Knowing that she wasn’t going to win that debate, she changed tacks. “Why are you so bloody calm, anyway? We almost missed the train. I f*cking hate running through stations and airports.”
He was still grinning at her in that condescending way—which matched his condescending tone. “You’ll notice that I didn’t run, and yet I caught up with you while you were shouting. Carmen, trains leave this station for Avignon every single hour. If we’d missed, we’d just have caught the next one.”
Oh, she hated reason at moments like these. “So, you’re grinning at me because you think my rage is cute. Asshole.” Damn those f*cking dimples.
“I’ve decided to think of it as cute, yes. Do you always get this bent when you travel?”
“I’m not a fan of mass transportation. There are a lot of people, and I don’t like people much. And I really don’t like being dependent on other people’s schedules.”
“We could have driven.”
“I know. But it’s silly. Six and a half hours by car or two and half by train. So I’ll deal. You’ll just have to deal with me while I deal with this.” She gestured around the first class car of the TGV. It was nice, actually. Quiet. The seats were soft and roomy, and they seemed to have this table group of seats to themselves. Theo had taken the rear-facing seat. With a deep, cleansing breath, she sighed and smiled. “Okay. I’m sorry. I shall endeavor to be more civilized. You’ve just met bitchy Carmen.”

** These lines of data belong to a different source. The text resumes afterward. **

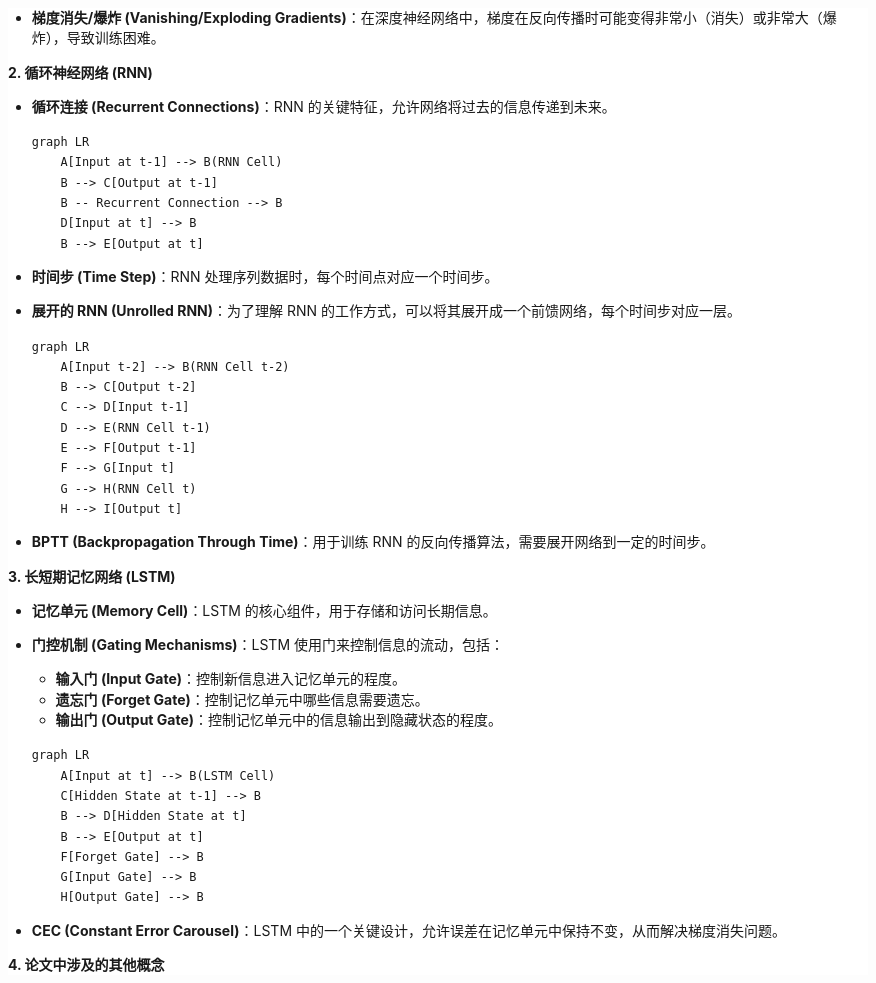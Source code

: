 *   **梯度消失/爆炸 (Vanishing/Exploding Gradients)**：在深度神经网络中，梯度在反向传播时可能变得非常小（消失）或非常大（爆炸），导致训练困难。  
  
**2. 循环神经网络 (RNN)**  
  
*   **循环连接 (Recurrent Connections)**：RNN 的关键特征，允许网络将过去的信息传递到未来。  
  
    ```mermaid  
    graph LR  
        A[Input at t-1] --> B(RNN Cell)  
        B --> C[Output at t-1]  
        B -- Recurrent Connection --> B  
        D[Input at t] --> B  
        B --> E[Output at t]  
    ```  
  
*   **时间步 (Time Step)**：RNN 处理序列数据时，每个时间点对应一个时间步。  
  
*   **展开的 RNN (Unrolled RNN)**：为了理解 RNN 的工作方式，可以将其展开成一个前馈网络，每个时间步对应一层。  
  
    ```mermaid  
    graph LR  
        A[Input t-2] --> B(RNN Cell t-2)  
        B --> C[Output t-2]  
        C --> D[Input t-1]  
        D --> E(RNN Cell t-1)  
        E --> F[Output t-1]  
        F --> G[Input t]  
        G --> H(RNN Cell t)  
        H --> I[Output t]  
    ```  
  
*   **BPTT (Backpropagation Through Time)**：用于训练 RNN 的反向传播算法，需要展开网络到一定的时间步。  
  
**3. 长短期记忆网络 (LSTM)**  
  
*   **记忆单元 (Memory Cell)**：LSTM 的核心组件，用于存储和访问长期信息。  
  
*   **门控机制 (Gating Mechanisms)**：LSTM 使用门来控制信息的流动，包括：  
    *   **输入门 (Input Gate)**：控制新信息进入记忆单元的程度。  
    *   **遗忘门 (Forget Gate)**：控制记忆单元中哪些信息需要遗忘。  
    *   **输出门 (Output Gate)**：控制记忆单元中的信息输出到隐藏状态的程度。  
  
    ```mermaid  
    graph LR  
        A[Input at t] --> B(LSTM Cell)  
        C[Hidden State at t-1] --> B  
        B --> D[Hidden State at t]  
        B --> E[Output at t]  
        F[Forget Gate] --> B  
        G[Input Gate] --> B  
        H[Output Gate] --> B  
    ```  
  
*   **CEC (Constant Error Carousel)**：LSTM 中的一个关键设计，允许误差在记忆单元中保持不变，从而解决梯度消失问题。  
  
**4. 论文中涉及的其他概念**  
  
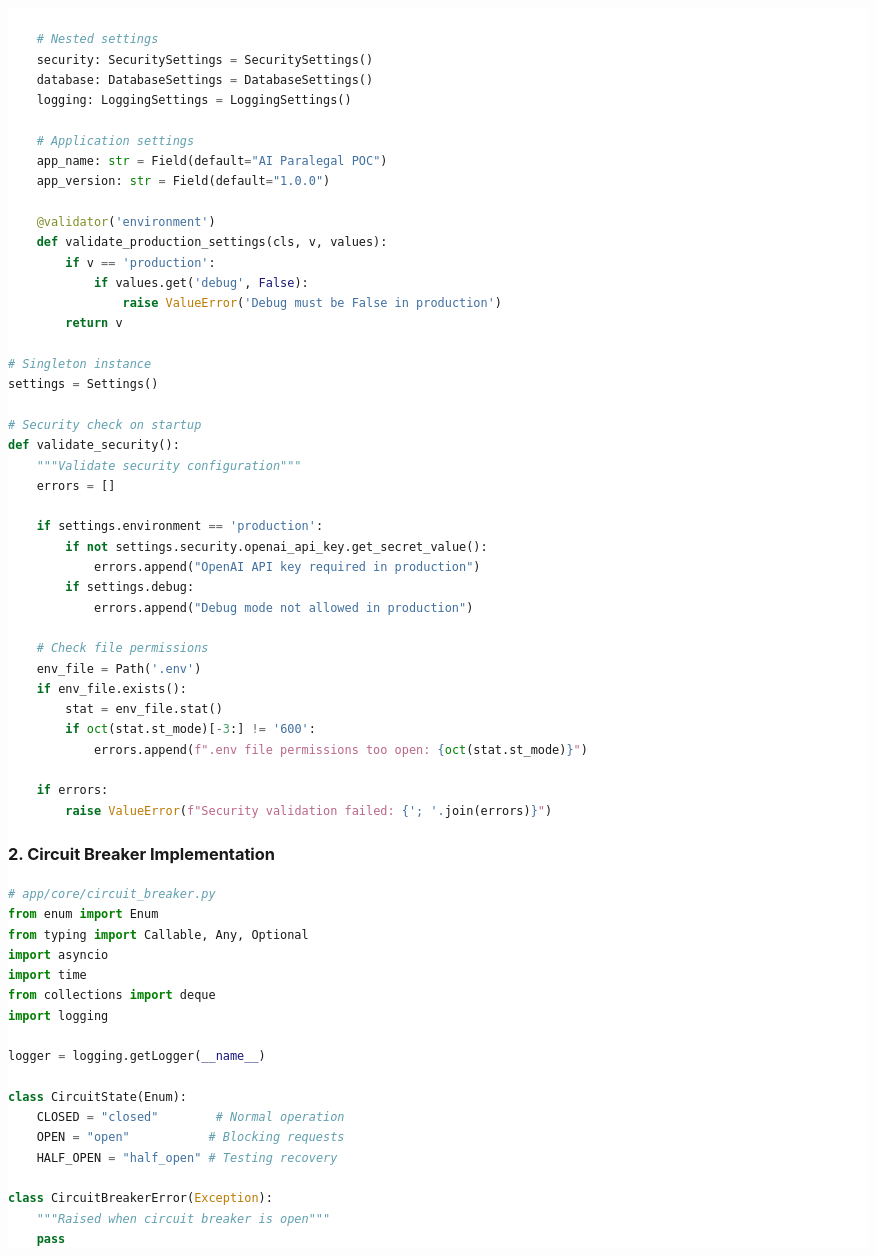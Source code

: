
 ```python
    
    # Nested settings
    security: SecuritySettings = SecuritySettings()
    database: DatabaseSettings = DatabaseSettings()
    logging: LoggingSettings = LoggingSettings()
    
    # Application settings
    app_name: str = Field(default="AI Paralegal POC")
    app_version: str = Field(default="1.0.0")
    
    @validator('environment')
    def validate_production_settings(cls, v, values):
        if v == 'production':
            if values.get('debug', False):
                raise ValueError('Debug must be False in production')
        return v

# Singleton instance
settings = Settings()

# Security check on startup
def validate_security():
    """Validate security configuration"""
    errors = []
    
    if settings.environment == 'production':
        if not settings.security.openai_api_key.get_secret_value():
            errors.append("OpenAI API key required in production")
        if settings.debug:
            errors.append("Debug mode not allowed in production")
    
    # Check file permissions
    env_file = Path('.env')
    if env_file.exists():
        stat = env_file.stat()
        if oct(stat.st_mode)[-3:] != '600':
            errors.append(f".env file permissions too open: {oct(stat.st_mode)}")
    
    if errors:
        raise ValueError(f"Security validation failed: {'; '.join(errors)}")
```

### 2. Circuit Breaker Implementation
```python
# app/core/circuit_breaker.py
from enum import Enum
from typing import Callable, Any, Optional
import asyncio
import time
from collections import deque
import logging

logger = logging.getLogger(__name__)

class CircuitState(Enum):
    CLOSED = "closed"        # Normal operation
    OPEN = "open"           # Blocking requests
    HALF_OPEN = "half_open" # Testing recovery

class CircuitBreakerError(Exception):
    """Raised when circuit breaker is open"""
    pass

```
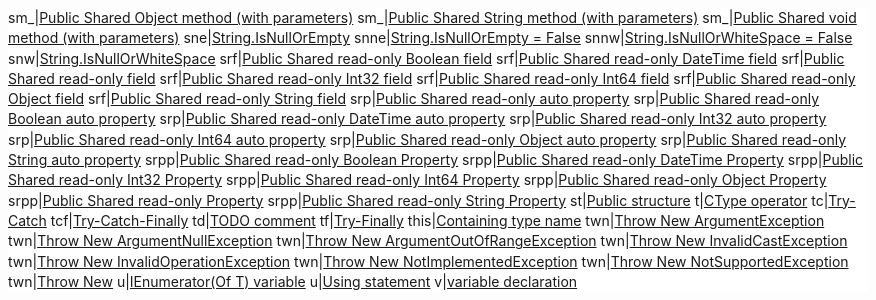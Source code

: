 sm\_|[Public Shared Object method \(with parameters\)](_AutoGenerated/PublicStaticObjectMethodWithParameters.snippet)
sm\_|[Public Shared String method \(with parameters\)](_AutoGenerated/PublicStaticStringMethodWithParameters.snippet)
sm\_|[Public Shared void method \(with parameters\)](_AutoGenerated/PublicStaticVoidMethodWithParameters.snippet)
sne|[String\.IsNullOrEmpty](StringIsNullOrEmpty.snippet)
snne|[String\.IsNullOrEmpty = False](StringIsNotNullOrEmpty.snippet)
snnw|[String\.IsNullOrWhiteSpace = False](StringIsNotNullOrWhiteSpace.snippet)
snw|[String\.IsNullOrWhiteSpace](StringIsNullOrWhiteSpace.snippet)
srf|[Public Shared read\-only Boolean field](_AutoGenerated/PublicStaticBooleanReadOnlyField.snippet)
srf|[Public Shared read\-only DateTime field](_AutoGenerated/PublicStaticDateTimeReadOnlyField.snippet)
srf|[Public Shared read\-only field](_AutoGenerated/PublicStaticReadOnlyField.snippet)
srf|[Public Shared read\-only Int32 field](_AutoGenerated/PublicStaticInt32ReadOnlyField.snippet)
srf|[Public Shared read\-only Int64 field](_AutoGenerated/PublicStaticInt64ReadOnlyField.snippet)
srf|[Public Shared read\-only Object field](_AutoGenerated/PublicStaticObjectReadOnlyField.snippet)
srf|[Public Shared read\-only String field](_AutoGenerated/PublicStaticStringReadOnlyField.snippet)
srp|[Public Shared read\-only auto property](_AutoGenerated/PublicStaticReadOnlyAutoProperty.snippet)
srp|[Public Shared read\-only Boolean auto property](_AutoGenerated/PublicStaticBooleanReadOnlyAutoProperty.snippet)
srp|[Public Shared read\-only DateTime auto property](_AutoGenerated/PublicStaticDateTimeReadOnlyAutoProperty.snippet)
srp|[Public Shared read\-only Int32 auto property](_AutoGenerated/PublicStaticInt32ReadOnlyAutoProperty.snippet)
srp|[Public Shared read\-only Int64 auto property](_AutoGenerated/PublicStaticInt64ReadOnlyAutoProperty.snippet)
srp|[Public Shared read\-only Object auto property](_AutoGenerated/PublicStaticObjectReadOnlyAutoProperty.snippet)
srp|[Public Shared read\-only String auto property](_AutoGenerated/PublicStaticStringReadOnlyAutoProperty.snippet)
srpp|[Public Shared read\-only Boolean Property](_AutoGenerated/PublicStaticBooleanReadOnlyProperty.snippet)
srpp|[Public Shared read\-only DateTime Property](_AutoGenerated/PublicStaticDateTimeReadOnlyProperty.snippet)
srpp|[Public Shared read\-only Int32 Property](_AutoGenerated/PublicStaticInt32ReadOnlyProperty.snippet)
srpp|[Public Shared read\-only Int64 Property](_AutoGenerated/PublicStaticInt64ReadOnlyProperty.snippet)
srpp|[Public Shared read\-only Object Property](_AutoGenerated/PublicStaticObjectReadOnlyProperty.snippet)
srpp|[Public Shared read\-only Property](_AutoGenerated/PublicStaticReadOnlyProperty.snippet)
srpp|[Public Shared read\-only String Property](_AutoGenerated/PublicStaticStringReadOnlyProperty.snippet)
st|[Public structure](_AutoGenerated/PublicStruct.snippet)
t|[CType operator](CTypeOperator.snippet)
tc|[Try\-Catch](TryCatch.snippet)
tcf|[Try\-Catch\-Finally](TryCatchFinally.snippet)
td|[TODO comment](TodoComment.snippet)
tf|[Try\-Finally](TryFinally.snippet)
this|[Containing type name](ContainingTypeName.snippet)
twn|[Throw New ArgumentException](ThrowNewArgumentException.snippet)
twn|[Throw New ArgumentNullException](ThrowNewArgumentNullException.snippet)
twn|[Throw New ArgumentOutOfRangeException](ThrowNewArgumentOutOfRangeException.snippet)
twn|[Throw New InvalidCastException](ThrowNewInvalidCastException.snippet)
twn|[Throw New InvalidOperationException](ThrowNewInvalidOperationException.snippet)
twn|[Throw New NotImplementedException](ThrowNewNotImplementedException.snippet)
twn|[Throw New NotSupportedException](ThrowNewNotSupportedException.snippet)
twn|[Throw New](ThrowNew.snippet)
u|[IEnumerator\(Of T\) variable](IEnumeratorOfTVariable.snippet)
u|[Using statement](Using.snippet)
v|[variable declaration](Variable.snippet)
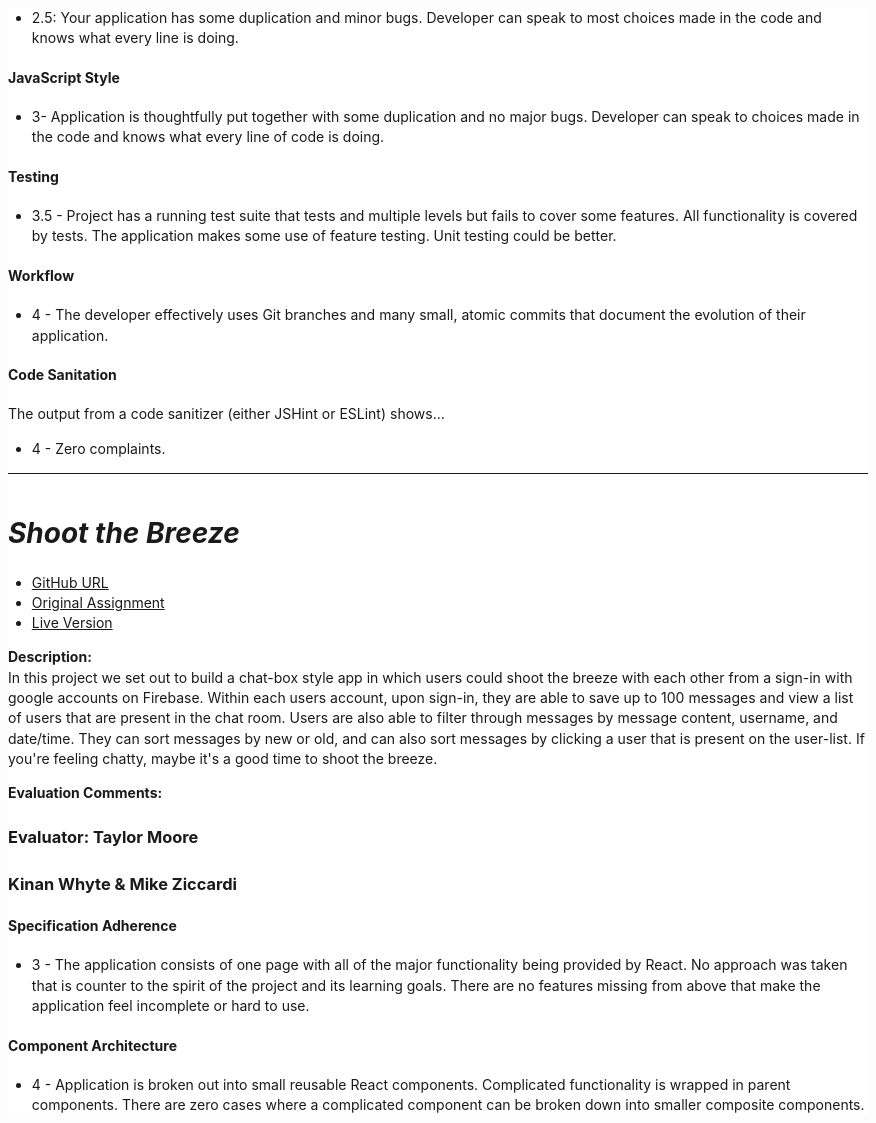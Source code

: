 * 2.5: Your application has some duplication and minor bugs. Developer can speak to most choices made in the code and knows what every line is doing.

#### JavaScript Style

* 3- Application is thoughtfully put together with some duplication and no major bugs. Developer can speak to choices made in the code and knows what every line of code is doing.

#### Testing

* 3.5 - Project has a running test suite that tests and multiple levels but fails to cover some features. All functionality is covered by tests. The application makes some use of feature testing. Unit testing could be better.

#### Workflow

* 4 - The developer effectively uses Git branches and many small, atomic commits that document the evolution of their application.

#### Code Sanitation

The output from a code sanitizer (either JSHint or ESLint) shows…

* 4 - Zero complaints. 

---

# _Shoot the Breeze_

* [GitHub URL](https://github.com/kswhyte/shoot-the-breeze)
* [Original Assignment](http://frontend.turing.io/projects/shoot-the-breeze.html)
* [Live Version](https://shoot-the-breeze-b2fe6.firebaseapp.com/)

**Description:**<br>
In this project we set out to build a chat-box style app in which users could shoot the breeze with each other from a sign-in with google accounts on Firebase. Within each users account, upon sign-in, they are able to save up to 100 messages and view a list of users that are present in the chat room. Users are also able to filter through messages by message content, username, and date/time. They can sort messages by new or old, and can also sort messages by clicking a user that is present on the user-list. If you're feeling chatty, maybe it's a good time to shoot the breeze.

**Evaluation Comments:**<br>
### Evaluator: Taylor Moore
### Kinan Whyte & Mike Ziccardi

#### Specification Adherence

* 3 - The application consists of one page with all of the major functionality being provided by React. No approach was taken that is counter to the spirit of the project and its learning goals. There are no features missing from above that make the application feel incomplete or hard to use.

#### Component Architecture

* 4 - Application is broken out into small reusable React components. Complicated functionality is wrapped in parent components. There are zero cases where a complicated component can be broken down into smaller composite components.
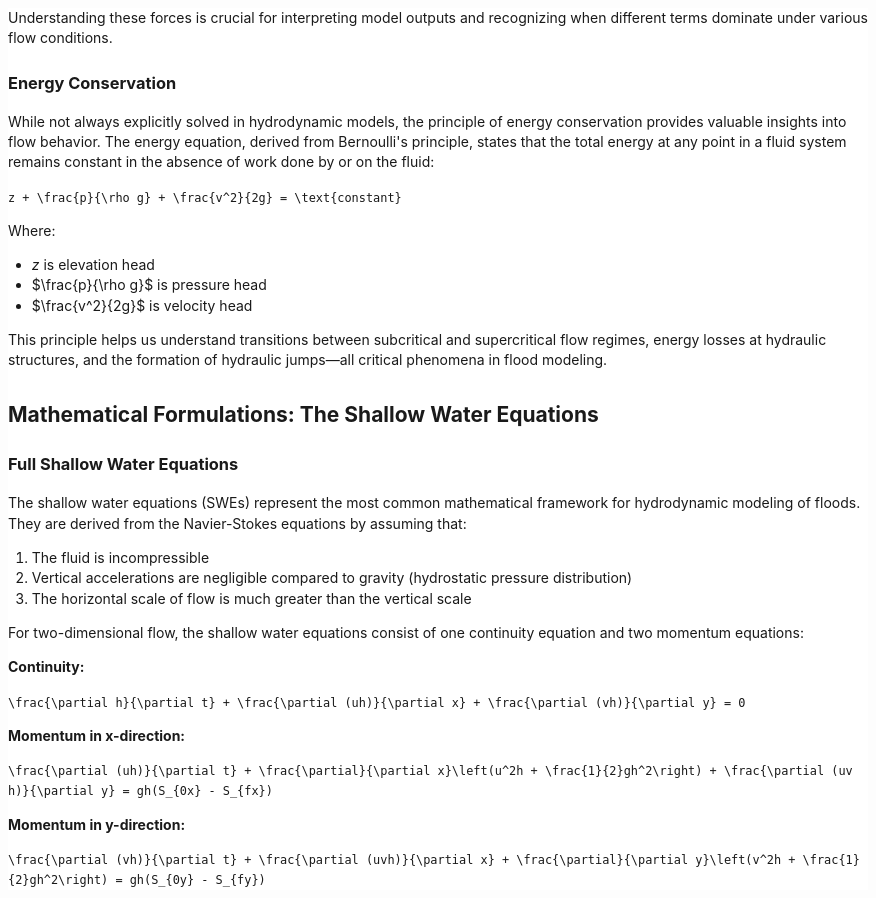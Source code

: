 Understanding these forces is crucial for interpreting model outputs and recognizing when different terms dominate under various flow conditions.

### Energy Conservation

While not always explicitly solved in hydrodynamic models, the principle of energy conservation provides valuable insights into flow behavior. The energy equation, derived from Bernoulli's principle, states that the total energy at any point in a fluid system remains constant in the absence of work done by or on the fluid:

```{math}
z + \frac{p}{\rho g} + \frac{v^2}{2g} = \text{constant}
```

Where:

- $z$ is elevation head
- $\frac{p}{\rho g}$ is pressure head
- $\frac{v^2}{2g}$ is velocity head

This principle helps us understand transitions between subcritical and supercritical flow regimes, energy losses at hydraulic structures, and the formation of hydraulic jumps—all critical phenomena in flood modeling.

## Mathematical Formulations: The Shallow Water Equations

### Full Shallow Water Equations

The shallow water equations (SWEs) represent the most common mathematical framework for hydrodynamic modeling of floods. They are derived from the Navier-Stokes equations by assuming that:

1. The fluid is incompressible
2. Vertical accelerations are negligible compared to gravity (hydrostatic pressure distribution)
3. The horizontal scale of flow is much greater than the vertical scale

For two-dimensional flow, the shallow water equations consist of one continuity equation and two momentum equations:

**Continuity:**

```{math}
\frac{\partial h}{\partial t} + \frac{\partial (uh)}{\partial x} + \frac{\partial (vh)}{\partial y} = 0
```

**Momentum in x-direction:**

```{math}
\frac{\partial (uh)}{\partial t} + \frac{\partial}{\partial x}\left(u^2h + \frac{1}{2}gh^2\right) + \frac{\partial (uvh)}{\partial y} = gh(S_{0x} - S_{fx})
```

**Momentum in y-direction:**

```{math}
\frac{\partial (vh)}{\partial t} + \frac{\partial (uvh)}{\partial x} + \frac{\partial}{\partial y}\left(v^2h + \frac{1}{2}gh^2\right) = gh(S_{0y} - S_{fy})
```
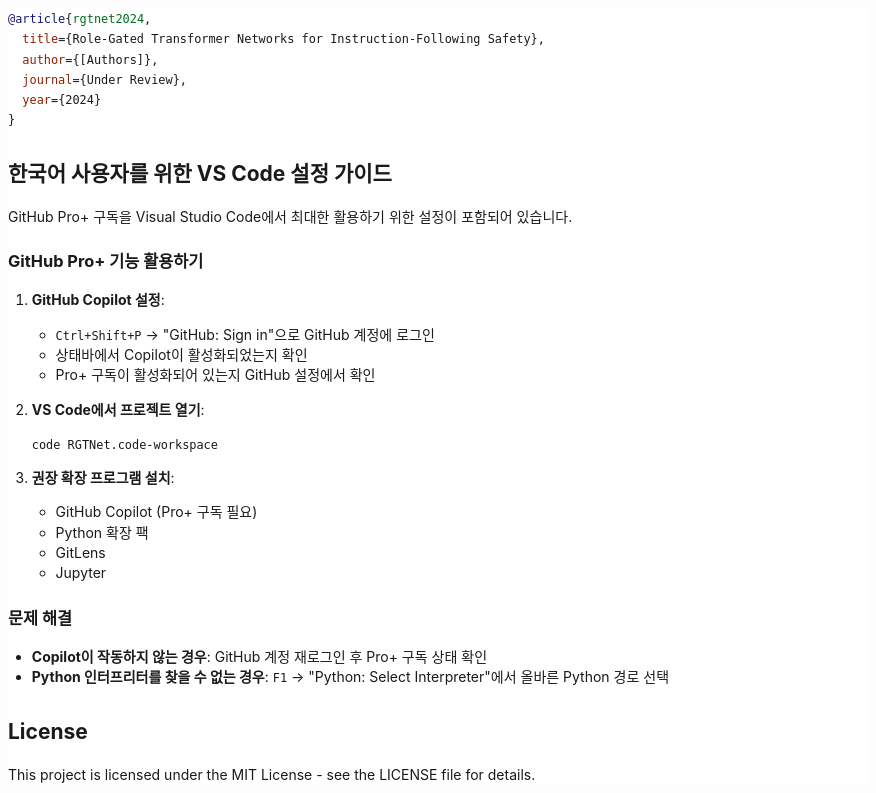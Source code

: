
 ```bibtex
@article{rgtnet2024,
  title={Role-Gated Transformer Networks for Instruction-Following Safety},
  author={[Authors]},
  journal={Under Review},
  year={2024}
}
```

## 한국어 사용자를 위한 VS Code 설정 가이드

GitHub Pro+ 구독을 Visual Studio Code에서 최대한 활용하기 위한 설정이 포함되어 있습니다.

### GitHub Pro+ 기능 활용하기

1. **GitHub Copilot 설정**:
   - `Ctrl+Shift+P` → "GitHub: Sign in"으로 GitHub 계정에 로그인
   - 상태바에서 Copilot이 활성화되었는지 확인
   - Pro+ 구독이 활성화되어 있는지 GitHub 설정에서 확인

2. **VS Code에서 프로젝트 열기**:
   ```bash
   code RGTNet.code-workspace
   ```

3. **권장 확장 프로그램 설치**:
   - GitHub Copilot (Pro+ 구독 필요)
   - Python 확장 팩
   - GitLens
   - Jupyter

### 문제 해결

- **Copilot이 작동하지 않는 경우**: GitHub 계정 재로그인 후 Pro+ 구독 상태 확인
- **Python 인터프리터를 찾을 수 없는 경우**: `F1` → "Python: Select Interpreter"에서 올바른 Python 경로 선택

## License

This project is licensed under the MIT License - see the LICENSE file for details.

He chuckled and opened his Mac on the table between them. “She was the first one I met.”
Remembering that first night at Café Aphrodite, when he’d come up to her with that stupid come-on, she laughed. “Fair enough. She’s out front most of the time, I’ve been told.” She nodded at his computer. “You working?”
A cloud passed over his blue eyes and then quickly cleared, and Carmen thought again that there was something going on with him. She didn’t ask, though. She’d asked once, a few days ago, when he and Eli had been weird with each other. He’d told her he was fine. So either he was fine, or he didn’t want to talk about it. Or he was one of those people who insisted they were fine because they wanted you to push and obsess until you dragged it out of them. In the first case, there was nothing to talk about. In the second case, she respected his desire not to talk. She knew him enough to know he wasn’t the kind of person of the third case, which was good. She hated that manipulative bullshit.